## Record excerpts
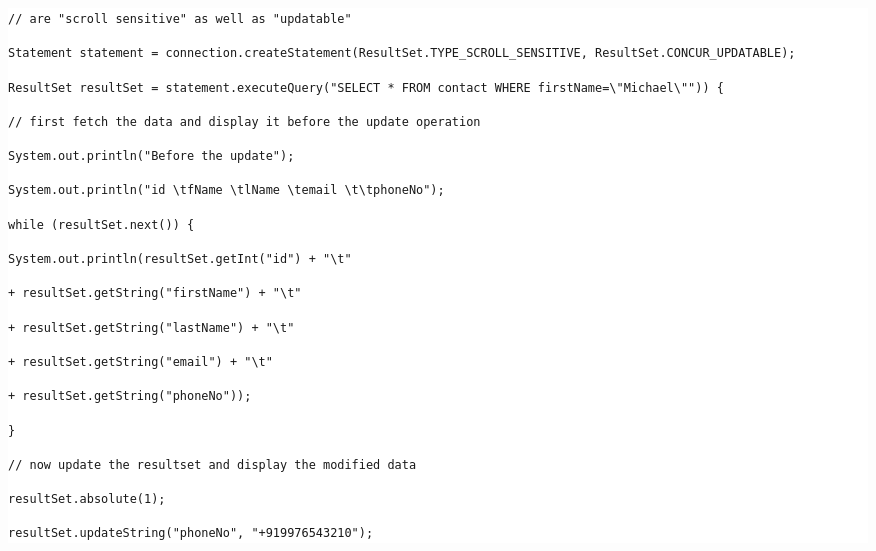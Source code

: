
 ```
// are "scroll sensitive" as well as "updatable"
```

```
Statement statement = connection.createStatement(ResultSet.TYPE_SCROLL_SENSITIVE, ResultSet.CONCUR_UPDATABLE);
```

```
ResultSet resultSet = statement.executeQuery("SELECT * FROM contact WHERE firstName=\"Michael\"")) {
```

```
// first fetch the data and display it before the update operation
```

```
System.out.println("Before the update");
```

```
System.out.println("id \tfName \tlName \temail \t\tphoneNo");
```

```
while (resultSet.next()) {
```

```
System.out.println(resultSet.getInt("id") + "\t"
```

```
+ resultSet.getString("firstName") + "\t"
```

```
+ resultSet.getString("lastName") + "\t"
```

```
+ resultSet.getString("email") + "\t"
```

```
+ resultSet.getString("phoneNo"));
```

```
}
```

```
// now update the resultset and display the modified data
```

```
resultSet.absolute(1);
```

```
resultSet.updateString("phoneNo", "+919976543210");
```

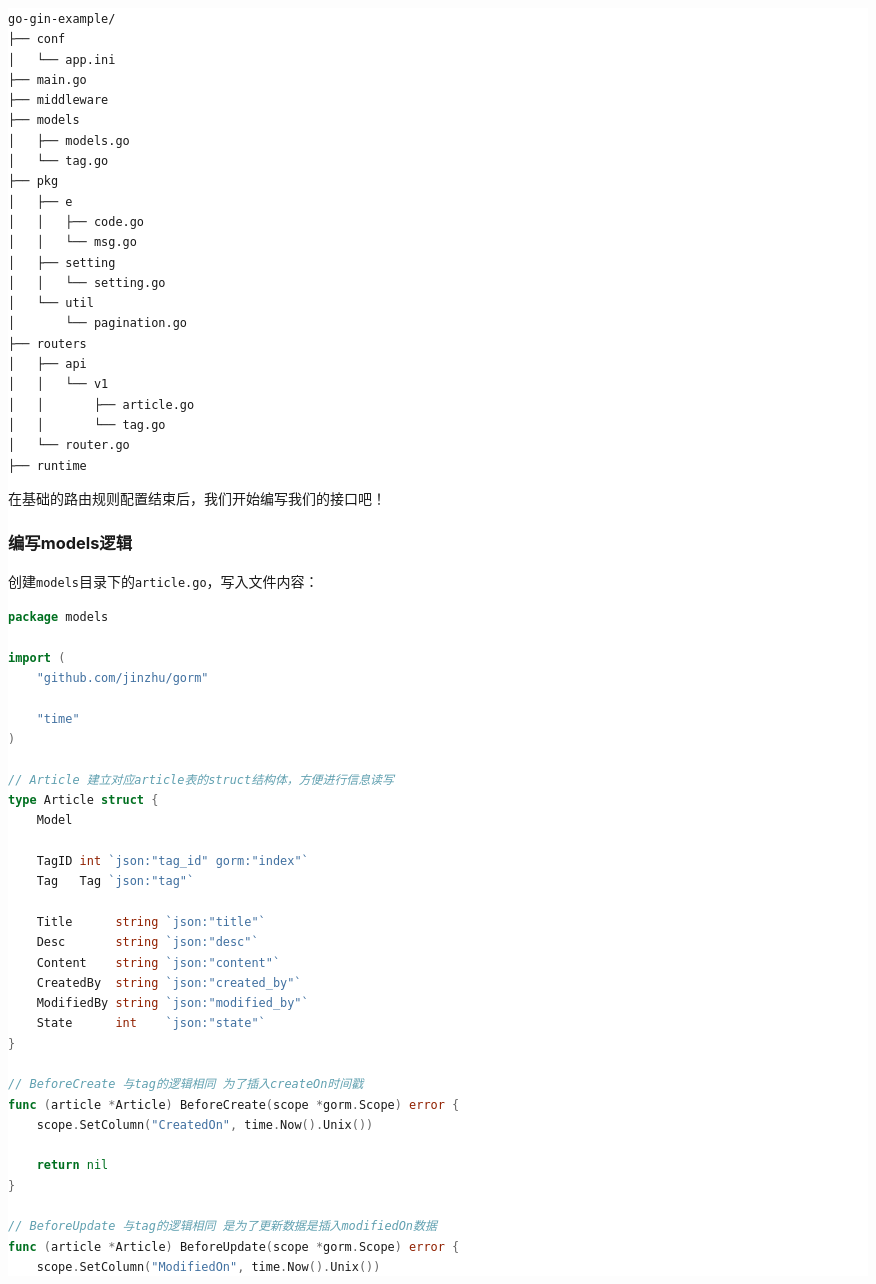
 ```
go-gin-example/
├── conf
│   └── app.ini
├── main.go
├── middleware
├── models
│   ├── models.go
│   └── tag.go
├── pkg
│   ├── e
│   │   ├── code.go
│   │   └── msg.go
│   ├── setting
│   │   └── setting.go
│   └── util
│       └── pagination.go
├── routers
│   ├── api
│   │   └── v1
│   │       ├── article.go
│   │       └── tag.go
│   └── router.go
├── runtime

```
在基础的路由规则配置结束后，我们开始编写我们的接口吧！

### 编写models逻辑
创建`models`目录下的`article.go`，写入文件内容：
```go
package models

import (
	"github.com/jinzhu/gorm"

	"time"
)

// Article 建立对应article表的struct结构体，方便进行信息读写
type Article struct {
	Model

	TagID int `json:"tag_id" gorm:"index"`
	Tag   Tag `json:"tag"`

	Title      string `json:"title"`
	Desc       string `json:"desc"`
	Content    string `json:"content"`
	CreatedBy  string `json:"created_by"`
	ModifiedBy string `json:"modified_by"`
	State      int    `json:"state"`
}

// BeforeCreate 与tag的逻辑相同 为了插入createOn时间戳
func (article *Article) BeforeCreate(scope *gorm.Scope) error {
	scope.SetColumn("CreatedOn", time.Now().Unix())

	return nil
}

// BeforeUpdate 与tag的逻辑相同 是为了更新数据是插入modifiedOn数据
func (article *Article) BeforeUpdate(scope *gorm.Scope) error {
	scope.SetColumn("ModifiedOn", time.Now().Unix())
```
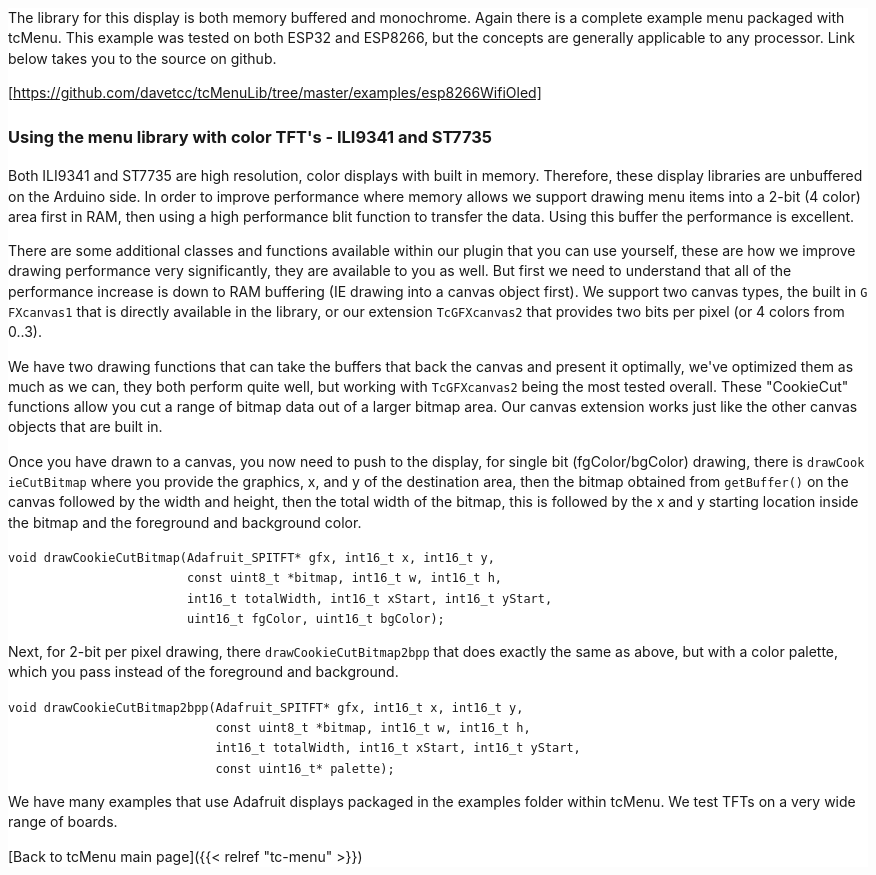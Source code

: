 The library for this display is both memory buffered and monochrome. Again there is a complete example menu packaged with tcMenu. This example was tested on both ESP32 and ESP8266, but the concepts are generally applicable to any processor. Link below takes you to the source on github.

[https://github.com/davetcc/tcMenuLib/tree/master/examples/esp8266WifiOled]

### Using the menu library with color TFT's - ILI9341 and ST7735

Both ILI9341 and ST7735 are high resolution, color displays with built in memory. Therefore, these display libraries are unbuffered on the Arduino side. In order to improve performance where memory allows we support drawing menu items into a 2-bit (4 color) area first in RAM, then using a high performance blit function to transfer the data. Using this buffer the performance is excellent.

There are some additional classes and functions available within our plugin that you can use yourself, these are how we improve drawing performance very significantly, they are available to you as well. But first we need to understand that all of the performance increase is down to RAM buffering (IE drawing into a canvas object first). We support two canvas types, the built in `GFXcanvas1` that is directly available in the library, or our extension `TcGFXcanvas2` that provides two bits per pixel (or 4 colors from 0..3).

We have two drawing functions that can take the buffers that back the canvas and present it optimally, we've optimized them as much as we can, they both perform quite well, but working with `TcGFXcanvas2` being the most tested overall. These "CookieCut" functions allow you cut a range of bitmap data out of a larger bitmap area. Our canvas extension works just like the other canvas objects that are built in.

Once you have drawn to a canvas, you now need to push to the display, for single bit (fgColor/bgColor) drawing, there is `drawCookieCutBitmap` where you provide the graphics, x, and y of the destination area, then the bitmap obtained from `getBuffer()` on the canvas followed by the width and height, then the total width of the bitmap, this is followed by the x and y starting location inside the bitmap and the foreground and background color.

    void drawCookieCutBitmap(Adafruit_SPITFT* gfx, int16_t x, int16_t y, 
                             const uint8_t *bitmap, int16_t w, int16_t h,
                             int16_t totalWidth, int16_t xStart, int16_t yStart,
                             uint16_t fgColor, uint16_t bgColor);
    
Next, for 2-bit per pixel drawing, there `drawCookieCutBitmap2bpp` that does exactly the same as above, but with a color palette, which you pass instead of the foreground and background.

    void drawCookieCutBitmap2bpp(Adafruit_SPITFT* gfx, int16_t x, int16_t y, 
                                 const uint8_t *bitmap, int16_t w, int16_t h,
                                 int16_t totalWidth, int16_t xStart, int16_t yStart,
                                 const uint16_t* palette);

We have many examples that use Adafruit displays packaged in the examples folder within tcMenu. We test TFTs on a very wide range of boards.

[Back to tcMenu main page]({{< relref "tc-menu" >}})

...

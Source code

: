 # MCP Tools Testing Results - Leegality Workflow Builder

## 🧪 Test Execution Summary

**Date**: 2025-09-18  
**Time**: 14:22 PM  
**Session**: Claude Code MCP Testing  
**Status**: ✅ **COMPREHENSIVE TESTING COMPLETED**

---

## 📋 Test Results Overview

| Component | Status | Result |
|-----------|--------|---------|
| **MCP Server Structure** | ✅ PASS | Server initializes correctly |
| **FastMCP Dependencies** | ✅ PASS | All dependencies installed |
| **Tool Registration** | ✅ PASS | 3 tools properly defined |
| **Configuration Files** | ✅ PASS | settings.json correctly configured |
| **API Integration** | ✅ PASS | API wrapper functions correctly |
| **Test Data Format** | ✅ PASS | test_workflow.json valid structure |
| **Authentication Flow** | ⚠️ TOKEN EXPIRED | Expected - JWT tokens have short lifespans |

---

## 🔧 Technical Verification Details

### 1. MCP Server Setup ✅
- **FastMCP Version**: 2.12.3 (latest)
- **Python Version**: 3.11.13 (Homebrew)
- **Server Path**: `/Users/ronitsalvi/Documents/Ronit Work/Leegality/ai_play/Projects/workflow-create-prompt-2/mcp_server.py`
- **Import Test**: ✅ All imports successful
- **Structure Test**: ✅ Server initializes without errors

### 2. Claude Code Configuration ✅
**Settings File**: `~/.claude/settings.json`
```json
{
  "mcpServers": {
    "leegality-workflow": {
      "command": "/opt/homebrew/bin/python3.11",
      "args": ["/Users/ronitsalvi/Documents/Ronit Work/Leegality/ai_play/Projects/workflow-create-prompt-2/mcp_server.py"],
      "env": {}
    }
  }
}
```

## What the task asks
Look through the material above and pick out each line holding the word "void".

## Task answer
    void drawCookieCutBitmap(Adafruit_SPITFT* gfx, int16_t x, int16_t y, 
    void drawCookieCutBitmap2bpp(Adafruit_SPITFT* gfx, int16_t x, int16_t y, 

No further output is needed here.